You deny the circumstances - as noted many times, that is where the absurdity comes from.
Yes, I deny that we live in a world where the circumstances are fixed, and no technical progress allows people to become more efficient workers and as the result richer, so that the world will forever remain in the equillibrium where it is now. It is a stable equilibrium, which is something I deny. Horrible.
And that is a common situation in reality, as in their example.
What we have in reality are societies where many children have to work full time, because these societies are too poor. Societies without part-time child labor exist only where there is no child labor at all. This is because a large part of child-time labor is part-time, has always been. And is in one aspect - the age when the child begins to work - always present, even in a society where all children which work - if they work - work full time.

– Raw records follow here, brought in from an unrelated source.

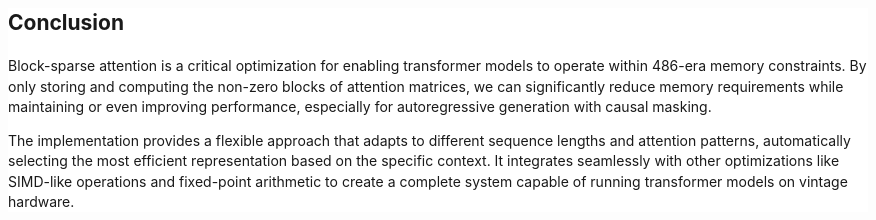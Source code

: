## Conclusion

Block-sparse attention is a critical optimization for enabling transformer models to operate within 486-era memory constraints. By only storing and computing the non-zero blocks of attention matrices, we can significantly reduce memory requirements while maintaining or even improving performance, especially for autoregressive generation with causal masking.

The implementation provides a flexible approach that adapts to different sequence lengths and attention patterns, automatically selecting the most efficient representation based on the specific context. It integrates seamlessly with other optimizations like SIMD-like operations and fixed-point arithmetic to create a complete system capable of running transformer models on vintage hardware.
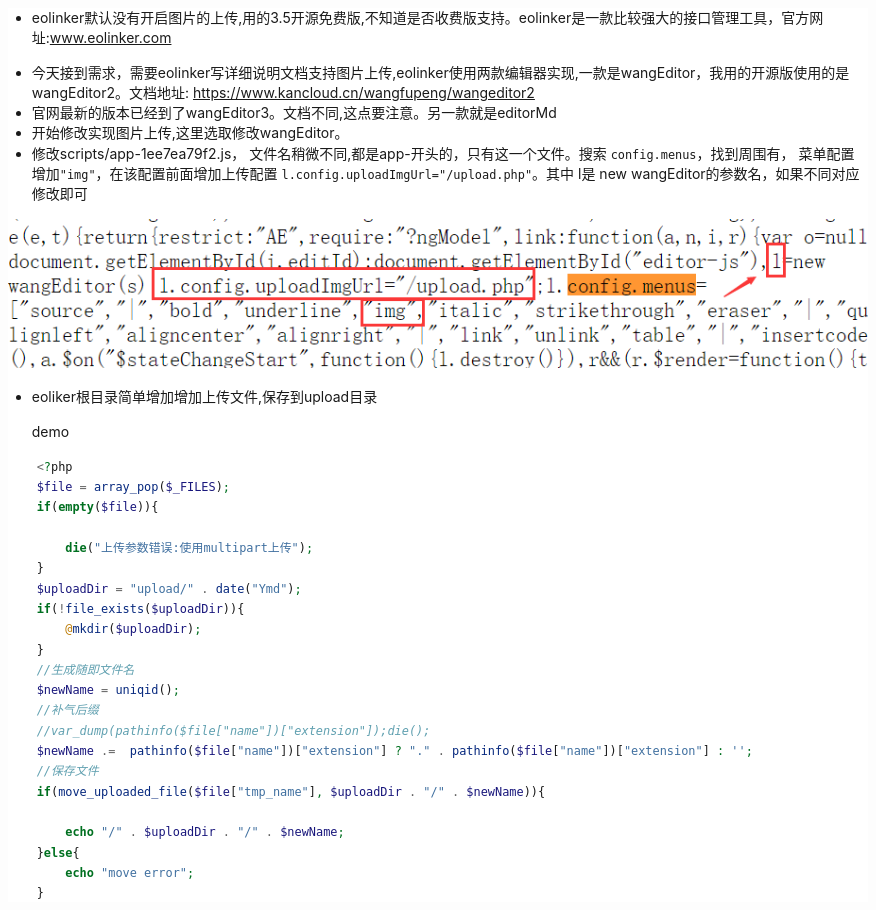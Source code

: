 * eolinker默认没有开启图片的上传,用的3.5开源免费版,不知道是否收费版支持。eolinker是一款比较强大的接口管理工具，官方网址:www.eolinker.com
- 今天接到需求，需要eolinker写详细说明文档支持图片上传,eolinker使用两款编辑器实现,一款是wangEditor，我用的开源版使用的是wangEditor2。文档地址: https://www.kancloud.cn/wangfupeng/wangeditor2
- 官网最新的版本已经到了wangEditor3。文档不同,这点要注意。另一款就是editorMd
- 开始修改实现图片上传,这里选取修改wangEditor。
- 修改scripts/app-1ee7ea79f2.js， 文件名稍微不同,都是app-开头的，只有这一个文件。搜索 `config.menus`，找到周围有， 菜单配置增加`"img"`，在该配置前面增加上传配置 `l.config.uploadImgUrl="/upload.php"`。其中 l是 new wangEditor的参数名，如果不同对应修改即可


<img src="/static/md/imgs/1.png" style="width:100%;" />


- eoliker根目录简单增加增加上传文件,保存到upload目录
  
  demo

```php
    <?php
    $file = array_pop($_FILES);
    if(empty($file)){

        die("上传参数错误:使用multipart上传");
    }
    $uploadDir = "upload/" . date("Ymd");
    if(!file_exists($uploadDir)){
        @mkdir($uploadDir);
    }
    //生成随即文件名
    $newName = uniqid();
    //补气后缀
    //var_dump(pathinfo($file["name"])["extension"]);die();
    $newName .=  pathinfo($file["name"])["extension"] ? "." . pathinfo($file["name"])["extension"] : '';
    //保存文件
    if(move_uploaded_file($file["tmp_name"], $uploadDir . "/" . $newName)){

        echo "/" . $uploadDir . "/" . $newName; 
    }else{
        echo "move error";
    }
```
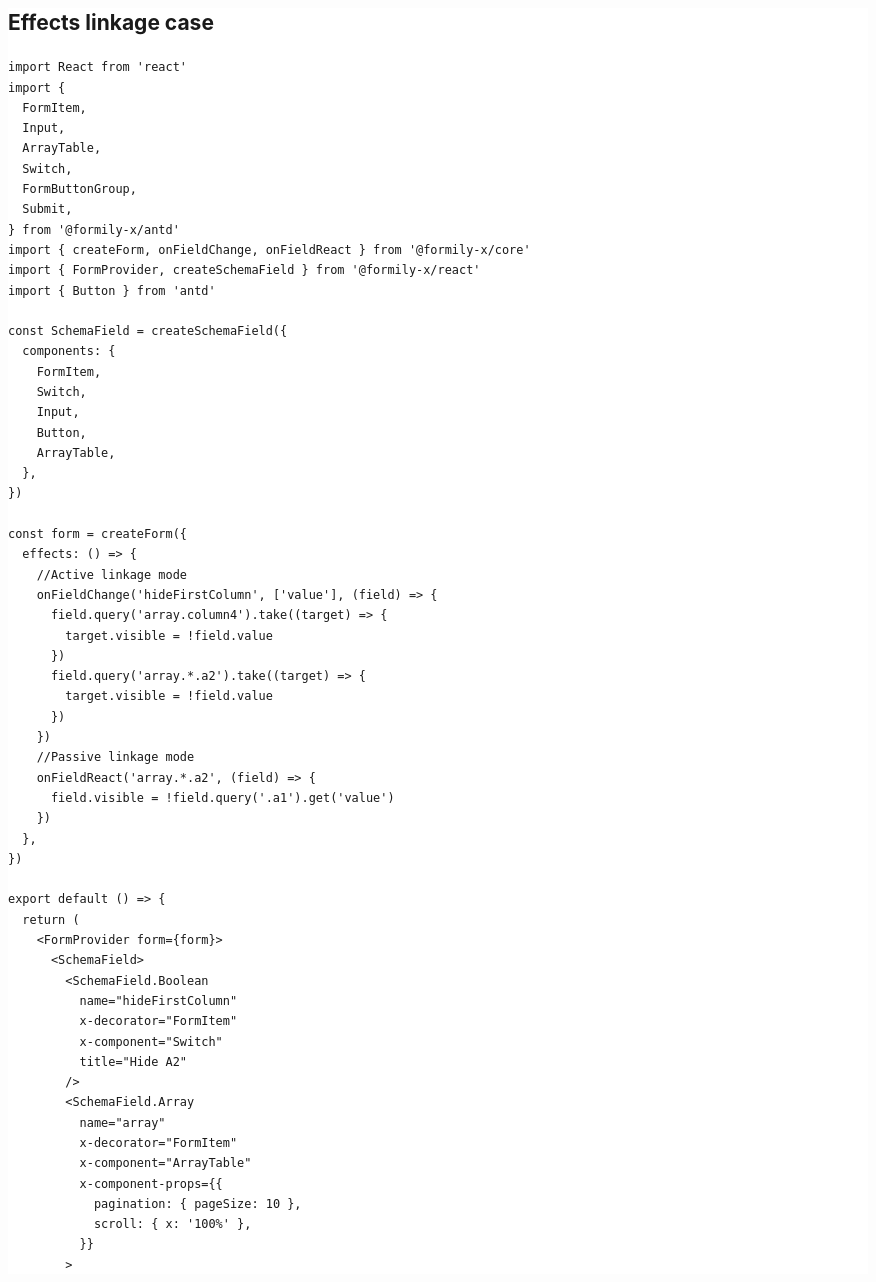 ## Effects linkage case

```tsx
import React from 'react'
import {
  FormItem,
  Input,
  ArrayTable,
  Switch,
  FormButtonGroup,
  Submit,
} from '@formily-x/antd'
import { createForm, onFieldChange, onFieldReact } from '@formily-x/core'
import { FormProvider, createSchemaField } from '@formily-x/react'
import { Button } from 'antd'

const SchemaField = createSchemaField({
  components: {
    FormItem,
    Switch,
    Input,
    Button,
    ArrayTable,
  },
})

const form = createForm({
  effects: () => {
    //Active linkage mode
    onFieldChange('hideFirstColumn', ['value'], (field) => {
      field.query('array.column4').take((target) => {
        target.visible = !field.value
      })
      field.query('array.*.a2').take((target) => {
        target.visible = !field.value
      })
    })
    //Passive linkage mode
    onFieldReact('array.*.a2', (field) => {
      field.visible = !field.query('.a1').get('value')
    })
  },
})

export default () => {
  return (
    <FormProvider form={form}>
      <SchemaField>
        <SchemaField.Boolean
          name="hideFirstColumn"
          x-decorator="FormItem"
          x-component="Switch"
          title="Hide A2"
        />
        <SchemaField.Array
          name="array"
          x-decorator="FormItem"
          x-component="ArrayTable"
          x-component-props={{
            pagination: { pageSize: 10 },
            scroll: { x: '100%' },
          }}
        >
```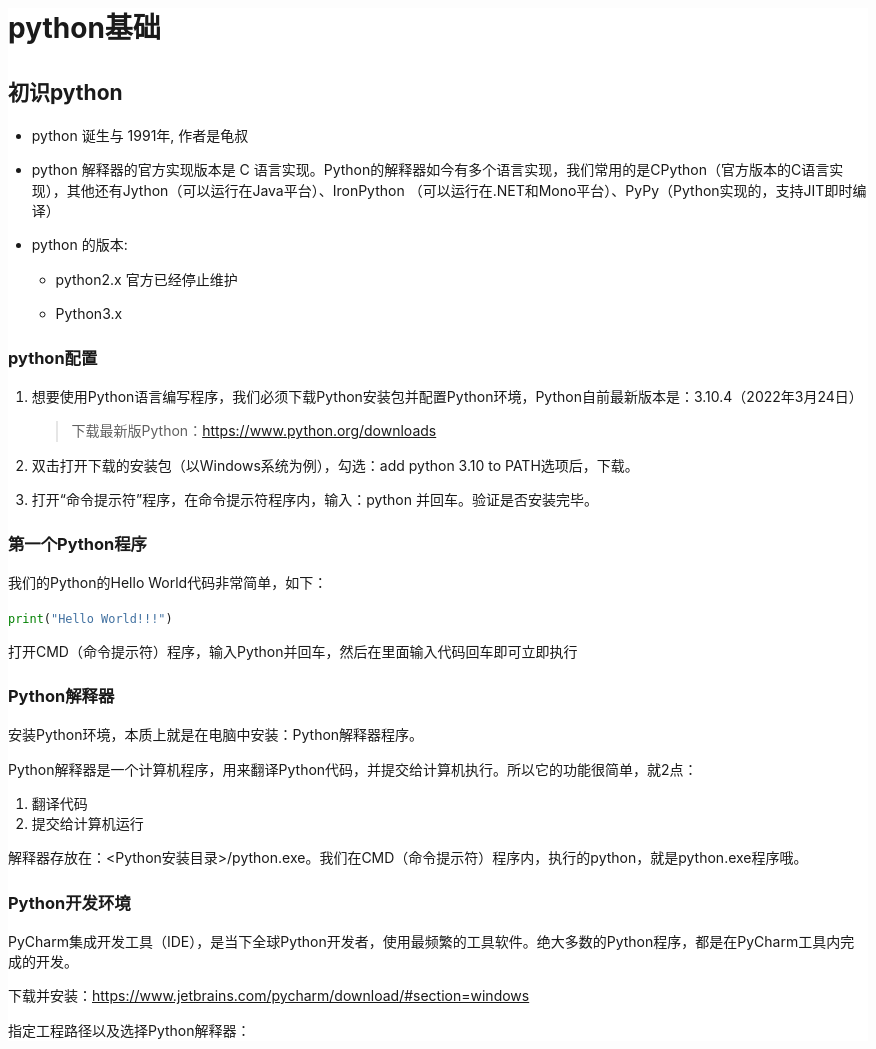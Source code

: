 # python基础

## 初识python

- python 诞生与 1991年, 作者是龟叔

- python 解释器的官方实现版本是 C 语言实现。Python的解释器如今有多个语言实现，我们常用的是CPython（官方版本的C语言实现），其他还有Jython（可以运行在Java平台）、IronPython （可以运行在.NET和Mono平台）、PyPy（Python实现的，支持JIT即时编译）

- python 的版本:

  - python2.x  官方已经停止维护

  - Python3.x

### python配置

1. 想要使用Python语言编写程序，我们必须下载Python安装包并配置Python环境，Python自前最新版本是：3.10.4（2022年3月24日）

   > 下载最新版Python：https://www.python.org/downloads

2. 双击打开下载的安装包（以Windows系统为例），勾选：add python 3.10 to PATH选项后，下载。

3. 打开“命令提示符”程序，在命令提示符程序内，输入：python 并回车。验证是否安装完毕。

### 第一个Python程序

我们的Python的Hello World代码非常简单，如下：

```python
print("Hello World!!!")
```

打开CMD（命令提示符）程序，输入Python并回车，然后在里面输入代码回车即可立即执行

### Python解释器

安装Python环境，本质上就是在电脑中安装：Python解释器程序。

Python解释器是一个计算机程序，用来翻译Python代码，并提交给计算机执行。所以它的功能很简单，就2点：

1. 翻译代码
2. 提交给计算机运行

解释器存放在：<Python安装目录>/python.exe。我们在CMD（命令提示符）程序内，执行的python，就是python.exe程序哦。

### Python开发环境

PyCharm集成开发工具（IDE），是当下全球Python开发者，使用最频繁的工具软件。绝大多数的Python程序，都是在PyCharm工具内完成的开发。

下载并安装：https://www.jetbrains.com/pycharm/download/#section=windows

指定工程路径以及选择Python解释器：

We are talking about child labor - full time or part time - that interferes with investment in the child. Suboptimal equilibria, remember?

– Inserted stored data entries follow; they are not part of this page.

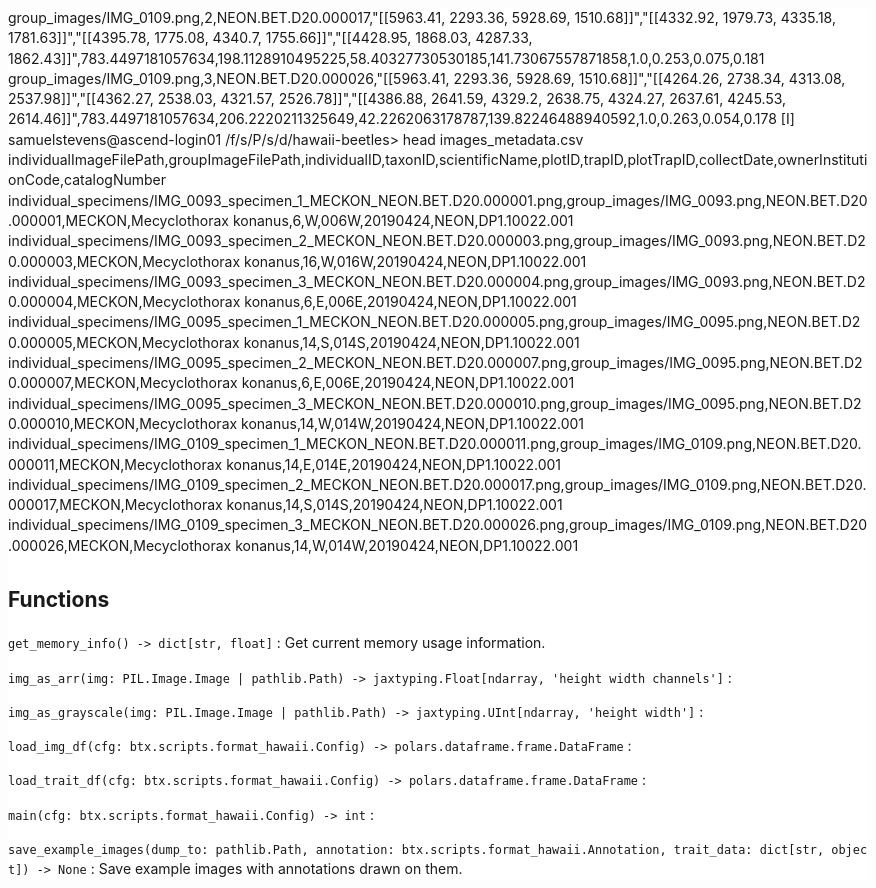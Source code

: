 group_images/IMG_0109.png,2,NEON.BET.D20.000017,"[[5963.41, 2293.36, 5928.69, 1510.68]]","[[4332.92, 1979.73, 4335.18, 1781.63]]","[[4395.78, 1775.08, 4340.7, 1755.66]]","[[4428.95, 1868.03, 4287.33, 1862.43]]",783.4497181057634,198.1128910495225,58.40327730530185,141.73067557871858,1.0,0.253,0.075,0.181
group_images/IMG_0109.png,3,NEON.BET.D20.000026,"[[5963.41, 2293.36, 5928.69, 1510.68]]","[[4264.26, 2738.34, 4313.08, 2537.98]]","[[4362.27, 2538.03, 4321.57, 2526.78]]","[[4386.88, 2641.59, 4329.2, 2638.75, 4324.27, 2637.61, 4245.53, 2614.46]]",783.4497181057634,206.2220211325649,42.2262063178787,139.82246488940592,1.0,0.263,0.054,0.178
[I] samuelstevens@ascend-login01 /f/s/P/s/d/hawaii-beetles> head images_metadata.csv
individualImageFilePath,groupImageFilePath,individualID,taxonID,scientificName,plotID,trapID,plotTrapID,collectDate,ownerInstitutionCode,catalogNumber
individual_specimens/IMG_0093_specimen_1_MECKON_NEON.BET.D20.000001.png,group_images/IMG_0093.png,NEON.BET.D20.000001,MECKON,Mecyclothorax konanus,6,W,006W,20190424,NEON,DP1.10022.001
individual_specimens/IMG_0093_specimen_2_MECKON_NEON.BET.D20.000003.png,group_images/IMG_0093.png,NEON.BET.D20.000003,MECKON,Mecyclothorax konanus,16,W,016W,20190424,NEON,DP1.10022.001
individual_specimens/IMG_0093_specimen_3_MECKON_NEON.BET.D20.000004.png,group_images/IMG_0093.png,NEON.BET.D20.000004,MECKON,Mecyclothorax konanus,6,E,006E,20190424,NEON,DP1.10022.001
individual_specimens/IMG_0095_specimen_1_MECKON_NEON.BET.D20.000005.png,group_images/IMG_0095.png,NEON.BET.D20.000005,MECKON,Mecyclothorax konanus,14,S,014S,20190424,NEON,DP1.10022.001
individual_specimens/IMG_0095_specimen_2_MECKON_NEON.BET.D20.000007.png,group_images/IMG_0095.png,NEON.BET.D20.000007,MECKON,Mecyclothorax konanus,6,E,006E,20190424,NEON,DP1.10022.001
individual_specimens/IMG_0095_specimen_3_MECKON_NEON.BET.D20.000010.png,group_images/IMG_0095.png,NEON.BET.D20.000010,MECKON,Mecyclothorax konanus,14,W,014W,20190424,NEON,DP1.10022.001
individual_specimens/IMG_0109_specimen_1_MECKON_NEON.BET.D20.000011.png,group_images/IMG_0109.png,NEON.BET.D20.000011,MECKON,Mecyclothorax konanus,14,E,014E,20190424,NEON,DP1.10022.001
individual_specimens/IMG_0109_specimen_2_MECKON_NEON.BET.D20.000017.png,group_images/IMG_0109.png,NEON.BET.D20.000017,MECKON,Mecyclothorax konanus,14,S,014S,20190424,NEON,DP1.10022.001
individual_specimens/IMG_0109_specimen_3_MECKON_NEON.BET.D20.000026.png,group_images/IMG_0109.png,NEON.BET.D20.000026,MECKON,Mecyclothorax konanus,14,W,014W,20190424,NEON,DP1.10022.001

Functions
---------

`get_memory_info() ‑> dict[str, float]`
:   Get current memory usage information.

`img_as_arr(img: PIL.Image.Image | pathlib.Path) ‑> jaxtyping.Float[ndarray, 'height width channels']`
:   

`img_as_grayscale(img: PIL.Image.Image | pathlib.Path) ‑> jaxtyping.UInt[ndarray, 'height width']`
:   

`load_img_df(cfg: btx.scripts.format_hawaii.Config) ‑> polars.dataframe.frame.DataFrame`
:   

`load_trait_df(cfg: btx.scripts.format_hawaii.Config) ‑> polars.dataframe.frame.DataFrame`
:   

`main(cfg: btx.scripts.format_hawaii.Config) ‑> int`
:   

`save_example_images(dump_to: pathlib.Path, annotation: btx.scripts.format_hawaii.Annotation, trait_data: dict[str, object]) ‑> None`
:   Save example images with annotations drawn on them.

Investment in the child - in particular, by education - is in much less conflict with part-time work than with full-time work. The classical European model - school, with vacations in the time of harvest, when seasonal child labor is necessary.

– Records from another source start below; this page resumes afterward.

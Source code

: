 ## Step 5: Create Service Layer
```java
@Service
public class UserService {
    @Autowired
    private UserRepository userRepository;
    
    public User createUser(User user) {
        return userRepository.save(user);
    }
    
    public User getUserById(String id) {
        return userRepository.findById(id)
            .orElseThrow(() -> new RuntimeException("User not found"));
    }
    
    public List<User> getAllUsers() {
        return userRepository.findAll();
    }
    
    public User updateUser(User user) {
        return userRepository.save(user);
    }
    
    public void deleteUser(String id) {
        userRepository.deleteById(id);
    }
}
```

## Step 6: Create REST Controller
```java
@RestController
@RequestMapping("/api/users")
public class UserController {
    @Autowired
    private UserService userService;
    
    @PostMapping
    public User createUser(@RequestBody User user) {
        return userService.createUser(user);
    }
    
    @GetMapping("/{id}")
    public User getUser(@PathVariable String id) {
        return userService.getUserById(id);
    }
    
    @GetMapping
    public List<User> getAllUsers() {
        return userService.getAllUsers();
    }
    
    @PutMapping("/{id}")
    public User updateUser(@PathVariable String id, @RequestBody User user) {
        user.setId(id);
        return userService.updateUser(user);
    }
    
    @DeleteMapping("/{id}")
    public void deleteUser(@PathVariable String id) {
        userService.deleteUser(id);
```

That is an example of dishonesty. We are not going to believe you are that stupid, or that confused by the second language, or whatever. Nobody was talking about them. As you well know.
No. But this is an example of defamation. Because you do not even try to present evidence that there is something dishonest in my claim. So, we agree now that the "rational actor" I'm talking about takes every possibility, however temporary, if he gets some profit? Without caring about "common goods" of the class of employers as a whole, or society as a whole, like the one you constructed in:
Meanwhile, you imagined a situation in which an employer would be willing to incur immediate costs (including risks from competition) and forego immediate profits, to accommodate the wishes of a few parents that threatened to raise his costs and reduce his profits long term as well, and that this minority of unconventional parents would then move the economy away from the old equilibrium by accruing benefits ten or fifteen years later. That is not common.
Behold the "rational" employer, who understands that the immediate benefits of the company store and housing, the advantages of debt peonage, payment in scrip, overworking children and adults, wage suppression, racial discrimination, gender discrimination, class structured employment, environmental destruction, etc, are only temporary (for various reasons) - and therefore voluntarily eschews them in agreement with his fellow landowners and employers and financiers, regardless of the immediate loss, all of them so very rational and farsighted.
Briefly, the bolded are assumptions which deny common ordinary reality and common or research established observation.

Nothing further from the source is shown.